═══ Data for this task
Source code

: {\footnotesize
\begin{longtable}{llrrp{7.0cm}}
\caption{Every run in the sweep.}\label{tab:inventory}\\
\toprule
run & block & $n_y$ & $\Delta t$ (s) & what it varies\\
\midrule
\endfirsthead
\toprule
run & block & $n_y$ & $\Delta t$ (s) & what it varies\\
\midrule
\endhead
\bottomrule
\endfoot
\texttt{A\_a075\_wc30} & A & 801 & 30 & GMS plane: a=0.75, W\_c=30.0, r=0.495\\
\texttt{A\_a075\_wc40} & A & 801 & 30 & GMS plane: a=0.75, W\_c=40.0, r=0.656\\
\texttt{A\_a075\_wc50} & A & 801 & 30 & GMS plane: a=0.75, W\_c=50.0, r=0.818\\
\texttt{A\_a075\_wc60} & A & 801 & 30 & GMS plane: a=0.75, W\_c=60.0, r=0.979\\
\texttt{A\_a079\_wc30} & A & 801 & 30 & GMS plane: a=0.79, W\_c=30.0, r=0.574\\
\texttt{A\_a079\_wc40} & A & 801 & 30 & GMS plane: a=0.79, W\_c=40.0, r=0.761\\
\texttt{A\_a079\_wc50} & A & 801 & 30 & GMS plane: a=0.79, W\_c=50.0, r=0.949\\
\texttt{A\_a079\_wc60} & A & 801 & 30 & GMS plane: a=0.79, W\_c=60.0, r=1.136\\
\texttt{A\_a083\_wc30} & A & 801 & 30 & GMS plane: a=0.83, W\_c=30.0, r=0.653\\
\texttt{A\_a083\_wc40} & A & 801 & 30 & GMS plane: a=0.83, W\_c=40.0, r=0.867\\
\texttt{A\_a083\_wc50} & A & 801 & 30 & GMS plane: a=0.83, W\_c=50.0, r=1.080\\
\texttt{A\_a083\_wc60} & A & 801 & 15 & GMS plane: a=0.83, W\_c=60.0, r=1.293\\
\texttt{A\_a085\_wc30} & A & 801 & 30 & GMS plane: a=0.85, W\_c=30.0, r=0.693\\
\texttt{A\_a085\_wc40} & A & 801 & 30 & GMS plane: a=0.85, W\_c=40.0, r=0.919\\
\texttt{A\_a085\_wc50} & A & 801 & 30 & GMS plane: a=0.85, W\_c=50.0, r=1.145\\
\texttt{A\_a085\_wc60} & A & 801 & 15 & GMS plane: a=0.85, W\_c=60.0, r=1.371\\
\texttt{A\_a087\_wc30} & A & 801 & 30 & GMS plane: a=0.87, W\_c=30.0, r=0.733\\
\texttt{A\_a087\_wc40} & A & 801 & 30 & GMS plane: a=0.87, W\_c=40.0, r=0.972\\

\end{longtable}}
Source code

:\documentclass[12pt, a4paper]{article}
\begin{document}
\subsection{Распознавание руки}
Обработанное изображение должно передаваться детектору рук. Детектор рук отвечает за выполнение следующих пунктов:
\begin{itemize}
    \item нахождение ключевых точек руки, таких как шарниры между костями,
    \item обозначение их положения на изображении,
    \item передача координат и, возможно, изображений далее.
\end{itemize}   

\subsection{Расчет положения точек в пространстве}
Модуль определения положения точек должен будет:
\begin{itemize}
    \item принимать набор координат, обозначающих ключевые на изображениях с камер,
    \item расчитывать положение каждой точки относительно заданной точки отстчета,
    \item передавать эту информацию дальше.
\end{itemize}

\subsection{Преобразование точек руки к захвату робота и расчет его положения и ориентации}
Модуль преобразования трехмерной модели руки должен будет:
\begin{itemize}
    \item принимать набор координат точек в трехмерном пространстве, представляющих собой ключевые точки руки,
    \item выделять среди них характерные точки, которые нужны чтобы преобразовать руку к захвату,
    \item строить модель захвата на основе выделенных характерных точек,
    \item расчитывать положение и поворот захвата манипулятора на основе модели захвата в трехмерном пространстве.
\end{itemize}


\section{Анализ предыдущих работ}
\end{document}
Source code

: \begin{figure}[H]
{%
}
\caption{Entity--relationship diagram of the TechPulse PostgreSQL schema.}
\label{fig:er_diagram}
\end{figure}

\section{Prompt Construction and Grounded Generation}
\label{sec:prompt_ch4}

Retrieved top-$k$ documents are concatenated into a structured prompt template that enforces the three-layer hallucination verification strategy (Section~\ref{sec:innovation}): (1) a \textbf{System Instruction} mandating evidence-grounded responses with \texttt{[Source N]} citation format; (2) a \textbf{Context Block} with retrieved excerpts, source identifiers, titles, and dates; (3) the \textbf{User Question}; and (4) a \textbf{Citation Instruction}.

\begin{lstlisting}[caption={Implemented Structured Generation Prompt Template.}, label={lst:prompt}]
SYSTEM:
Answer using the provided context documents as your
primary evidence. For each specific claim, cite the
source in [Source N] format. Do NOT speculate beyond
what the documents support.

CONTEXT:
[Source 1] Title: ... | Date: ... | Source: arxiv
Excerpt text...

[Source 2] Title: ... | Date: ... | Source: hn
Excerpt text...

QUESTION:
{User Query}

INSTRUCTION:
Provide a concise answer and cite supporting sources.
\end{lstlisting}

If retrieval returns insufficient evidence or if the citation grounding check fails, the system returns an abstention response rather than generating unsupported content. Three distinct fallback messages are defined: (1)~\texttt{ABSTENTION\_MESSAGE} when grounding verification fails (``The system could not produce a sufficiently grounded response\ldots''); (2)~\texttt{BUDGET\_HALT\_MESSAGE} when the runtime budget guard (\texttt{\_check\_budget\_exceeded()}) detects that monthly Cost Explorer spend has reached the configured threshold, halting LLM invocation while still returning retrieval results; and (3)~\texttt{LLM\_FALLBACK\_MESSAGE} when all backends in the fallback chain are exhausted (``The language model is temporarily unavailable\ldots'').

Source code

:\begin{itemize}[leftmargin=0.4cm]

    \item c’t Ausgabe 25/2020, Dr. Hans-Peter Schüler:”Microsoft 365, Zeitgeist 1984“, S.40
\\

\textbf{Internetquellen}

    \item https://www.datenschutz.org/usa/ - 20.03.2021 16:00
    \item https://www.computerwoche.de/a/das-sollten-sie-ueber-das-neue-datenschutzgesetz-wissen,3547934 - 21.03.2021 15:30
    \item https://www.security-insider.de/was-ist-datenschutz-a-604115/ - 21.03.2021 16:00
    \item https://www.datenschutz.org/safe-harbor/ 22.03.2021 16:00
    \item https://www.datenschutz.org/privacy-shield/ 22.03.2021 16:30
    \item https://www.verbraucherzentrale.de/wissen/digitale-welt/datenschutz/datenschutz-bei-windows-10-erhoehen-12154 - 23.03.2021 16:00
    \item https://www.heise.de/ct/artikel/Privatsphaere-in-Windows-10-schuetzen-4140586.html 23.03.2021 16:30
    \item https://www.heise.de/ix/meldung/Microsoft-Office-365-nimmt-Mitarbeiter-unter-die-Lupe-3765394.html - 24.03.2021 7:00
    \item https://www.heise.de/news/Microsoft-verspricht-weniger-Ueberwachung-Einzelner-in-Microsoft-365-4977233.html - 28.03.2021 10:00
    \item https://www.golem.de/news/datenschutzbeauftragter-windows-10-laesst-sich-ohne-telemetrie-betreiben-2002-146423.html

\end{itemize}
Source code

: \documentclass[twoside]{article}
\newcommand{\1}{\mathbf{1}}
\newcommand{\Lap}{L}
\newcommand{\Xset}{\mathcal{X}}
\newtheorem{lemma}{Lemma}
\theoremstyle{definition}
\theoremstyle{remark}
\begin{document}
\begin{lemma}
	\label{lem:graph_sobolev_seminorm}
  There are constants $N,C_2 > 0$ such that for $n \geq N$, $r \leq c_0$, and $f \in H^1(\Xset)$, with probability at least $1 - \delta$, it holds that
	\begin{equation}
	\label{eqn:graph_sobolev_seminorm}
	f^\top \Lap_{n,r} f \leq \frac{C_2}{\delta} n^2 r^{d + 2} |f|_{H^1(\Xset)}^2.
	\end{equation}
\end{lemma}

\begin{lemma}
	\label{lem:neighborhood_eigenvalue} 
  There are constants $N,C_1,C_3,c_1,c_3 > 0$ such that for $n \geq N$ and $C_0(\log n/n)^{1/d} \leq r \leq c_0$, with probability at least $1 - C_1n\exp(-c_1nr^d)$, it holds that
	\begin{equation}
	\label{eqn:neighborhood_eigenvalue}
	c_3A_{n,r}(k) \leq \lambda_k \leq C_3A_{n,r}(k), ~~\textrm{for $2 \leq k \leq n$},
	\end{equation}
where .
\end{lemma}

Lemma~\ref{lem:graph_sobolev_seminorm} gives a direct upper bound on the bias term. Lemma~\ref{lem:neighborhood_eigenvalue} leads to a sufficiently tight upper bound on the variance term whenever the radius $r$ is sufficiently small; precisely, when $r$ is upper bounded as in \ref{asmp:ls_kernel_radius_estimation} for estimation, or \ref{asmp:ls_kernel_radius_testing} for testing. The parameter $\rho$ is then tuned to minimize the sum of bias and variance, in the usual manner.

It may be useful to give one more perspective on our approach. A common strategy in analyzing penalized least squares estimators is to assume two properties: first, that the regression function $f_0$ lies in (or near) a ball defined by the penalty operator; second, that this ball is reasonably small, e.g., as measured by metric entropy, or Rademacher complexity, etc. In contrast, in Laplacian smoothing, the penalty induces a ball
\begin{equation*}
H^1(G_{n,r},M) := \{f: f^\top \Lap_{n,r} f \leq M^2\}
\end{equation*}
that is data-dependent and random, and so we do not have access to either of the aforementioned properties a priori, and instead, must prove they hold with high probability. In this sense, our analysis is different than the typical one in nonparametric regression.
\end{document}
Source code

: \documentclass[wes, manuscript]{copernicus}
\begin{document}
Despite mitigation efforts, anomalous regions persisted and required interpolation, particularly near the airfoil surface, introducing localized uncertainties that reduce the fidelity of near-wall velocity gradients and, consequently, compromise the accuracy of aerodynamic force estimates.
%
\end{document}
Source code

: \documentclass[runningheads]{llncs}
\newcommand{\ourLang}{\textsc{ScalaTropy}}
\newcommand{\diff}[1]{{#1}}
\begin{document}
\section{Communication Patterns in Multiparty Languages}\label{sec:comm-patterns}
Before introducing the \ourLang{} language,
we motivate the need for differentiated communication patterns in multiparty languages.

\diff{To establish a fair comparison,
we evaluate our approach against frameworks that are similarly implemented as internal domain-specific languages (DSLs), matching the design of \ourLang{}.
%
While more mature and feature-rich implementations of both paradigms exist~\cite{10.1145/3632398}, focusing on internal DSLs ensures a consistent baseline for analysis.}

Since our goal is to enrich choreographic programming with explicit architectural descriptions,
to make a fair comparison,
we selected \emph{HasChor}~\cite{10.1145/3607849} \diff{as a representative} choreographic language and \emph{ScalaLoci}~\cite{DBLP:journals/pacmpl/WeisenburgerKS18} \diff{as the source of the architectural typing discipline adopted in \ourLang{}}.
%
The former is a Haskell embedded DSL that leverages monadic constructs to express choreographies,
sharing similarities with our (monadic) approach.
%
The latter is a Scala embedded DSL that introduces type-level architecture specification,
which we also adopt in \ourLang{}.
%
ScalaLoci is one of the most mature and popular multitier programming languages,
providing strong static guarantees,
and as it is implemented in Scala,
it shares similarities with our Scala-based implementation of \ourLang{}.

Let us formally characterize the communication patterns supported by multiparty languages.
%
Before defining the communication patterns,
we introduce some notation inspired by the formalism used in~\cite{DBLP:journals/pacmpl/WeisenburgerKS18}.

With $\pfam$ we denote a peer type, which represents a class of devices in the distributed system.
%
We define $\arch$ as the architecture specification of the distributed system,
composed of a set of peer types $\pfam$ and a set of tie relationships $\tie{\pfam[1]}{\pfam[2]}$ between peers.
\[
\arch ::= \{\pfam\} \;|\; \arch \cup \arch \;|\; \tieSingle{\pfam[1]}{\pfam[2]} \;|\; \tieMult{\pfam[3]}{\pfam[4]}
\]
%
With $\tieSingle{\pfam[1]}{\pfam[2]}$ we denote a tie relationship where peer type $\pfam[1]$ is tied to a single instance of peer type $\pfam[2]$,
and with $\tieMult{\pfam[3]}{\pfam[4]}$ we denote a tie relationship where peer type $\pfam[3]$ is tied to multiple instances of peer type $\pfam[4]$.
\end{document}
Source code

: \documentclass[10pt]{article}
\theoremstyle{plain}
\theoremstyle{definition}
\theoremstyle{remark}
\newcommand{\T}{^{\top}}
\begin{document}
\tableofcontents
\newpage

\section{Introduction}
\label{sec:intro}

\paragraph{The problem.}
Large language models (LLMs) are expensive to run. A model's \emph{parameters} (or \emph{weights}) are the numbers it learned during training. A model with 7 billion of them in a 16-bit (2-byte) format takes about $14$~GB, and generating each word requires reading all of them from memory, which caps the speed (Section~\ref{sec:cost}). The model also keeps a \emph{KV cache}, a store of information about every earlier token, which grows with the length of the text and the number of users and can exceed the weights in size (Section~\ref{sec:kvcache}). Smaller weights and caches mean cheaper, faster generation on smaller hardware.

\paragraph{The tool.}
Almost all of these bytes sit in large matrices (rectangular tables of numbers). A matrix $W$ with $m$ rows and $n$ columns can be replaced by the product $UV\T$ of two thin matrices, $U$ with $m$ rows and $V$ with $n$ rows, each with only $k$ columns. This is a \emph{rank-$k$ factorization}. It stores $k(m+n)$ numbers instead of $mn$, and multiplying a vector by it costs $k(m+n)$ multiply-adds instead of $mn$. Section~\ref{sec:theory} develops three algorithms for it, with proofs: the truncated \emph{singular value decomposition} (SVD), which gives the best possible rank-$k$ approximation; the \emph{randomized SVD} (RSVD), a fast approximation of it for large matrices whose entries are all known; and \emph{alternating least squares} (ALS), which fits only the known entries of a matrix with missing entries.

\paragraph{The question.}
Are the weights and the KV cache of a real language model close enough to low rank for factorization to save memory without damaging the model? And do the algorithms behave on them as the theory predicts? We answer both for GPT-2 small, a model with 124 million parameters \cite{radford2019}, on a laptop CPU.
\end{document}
══════
■ Assignment ■
Whenever the word "documentclass" shows up in a line of the entries above, copy that line.

■ Response to this task ■
:\documentclass[12pt, a4paper]{article}
: \documentclass[twoside]{article}
: \documentclass[wes, manuscript]{copernicus}
: \documentclass[runningheads]{llncs}
: \documentclass[10pt]{article}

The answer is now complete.